En tres meses. Con vinagre ¡Ni el Ozempic, y eso que el Ozempic
cuesta tanto como un coche usado!
Lo más desconcertante era que el
efecto no dependía mucho de la dosis. Los que tomaban 5 mililitros perdían casi
lo mismo que los de 15. No había ninguna explicación fisiológica convincente,
pero los números estaban ahí, en letra impresa y con la bendición de una
revista seria. Por una vez, parecía que los Bragg, Jarvis y compañía iban a
tener su revancha.
Hasta que llegaron las cartas al
editor. Primero una, luego varias, todas con un tono cortés pero inequívoco:
algo no cuadraba. Los sesudos expertos solicitados por la revista como árbitros
revisaron los datos y encontraron errores estadísticos, inconsistencias en la
metodología y conclusiones que, en resumen, no podían sostenerse. Un año
después, el artículo fue retirado oficialmente.
Por supuesto, los entusiastas del
vinagre de sidra de manzana no se dieron por vencidos. Sostienen que el estudio
fue víctima de un complot de la “industria farmacéutica”, lo cual es una
acusación bastante seria para una industria que gana miles de millones sin
necesidad de conspirar contra un potingue.
Por mi parte, la historia me dejó con la misma curiosidad que produce ver un coche aparcado en una zanja: uno quiere entender cómo llegó allí. Así que compré una botella de Bragg Apple Cider Vinegar, orgullosamente etiquetada como “tu dosis diaria de bienestar”. La probé con una ensalada. No me hizo ningún daño, tampoco me iluminó el espíritu, y descubrí que sigo prefiriendo el vinagre de Jerez.
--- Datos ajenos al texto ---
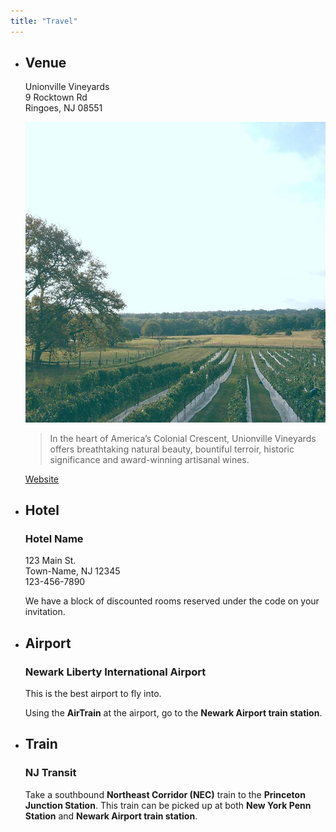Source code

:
 ```yaml
---
title: "Travel"
---
```

* ## Venue ##

   Unionville Vineyards  
   9 Rocktown Rd  
   Ringoes, NJ 08551

   ![Unionville Vineyards](../images/unionville.jpg)

   > In the heart of America’s Colonial Crescent, Unionville Vineyards offers breathtaking natural beauty, bountiful terroir, historic significance and award-winning artisanal wines.

   [Website](https://unionvillevineyards.com/)

* ## Hotel ##

   ### Hotel Name ###
   123 Main St.   
   Town-Name, NJ 12345   
   123-456-7890

   We have a block of discounted rooms reserved under the code on your invitation.

* ## Airport ##

   ### Newark Liberty International Airport ###

   This is the best airport to fly into.

   Using the __AirTrain__ at the airport, go to the __Newark Airport train station__.

* ## Train ##

   ### NJ Transit ###

   Take a southbound __Northeast Corridor (NEC)__ train to the __Princeton Junction Station__. This train can be picked up at both __New York Penn Station__ and __Newark Airport train station__.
Lo cierto es que vivimos una
época extraña. En algunos supermercados comienza a haber más espacio dedicado a
productos “funcionales” que a las verduras de toda la vida, y cada mes aparece
un nuevo elixir prometiendo curar la fatiga, el estrés, el sobrepeso y, con
suerte, la mediocridad. El vinagre de sidra de manzana no es el peor de ellos
—al menos no lleva colágeno, ni polvo de unicornio, ni aleta de tiburón—, pero
forma parte del mismo credo: si algo pica al tragar, debe de estar haciendo
efecto.
Hay algo casi enternecedor en
nuestra fe en los remedios naturales. En el fondo, preferimos creer que la
salud se encuentra en la despensa antes que en una consulta médica. Es una
fantasía consoladora: basta con ingerir un líquido marrón y todo se arregla. Si
funciona, diremos que la naturaleza es sabia. Si no, diremos que el cuerpo
necesitaba “detox”.
El problema, supongo, es que cualquier cosa fermentada parece prometer redención. Si alguien descubriera mañana que el vinagre de pepinillo prolonga la vida o que inhalar el vapor de la kombucha cura el insomnio, habría colas en los herbolarios antes del mediodía. Desconfiamos de los médicos, pero confiamos ciegamente en los frascos con etiquetas cursis y promesas en beige.
Tal vez esa sea la moraleja: si algo promete curarlo todo, probablemente no cure nada… salvo, quizás, el aburrimiento. Y en ese sentido, el vinagre de sidra de manzana cumple lo que promete: es agrio, inofensivo y, puestos a escribir de él, terriblemente entretenido.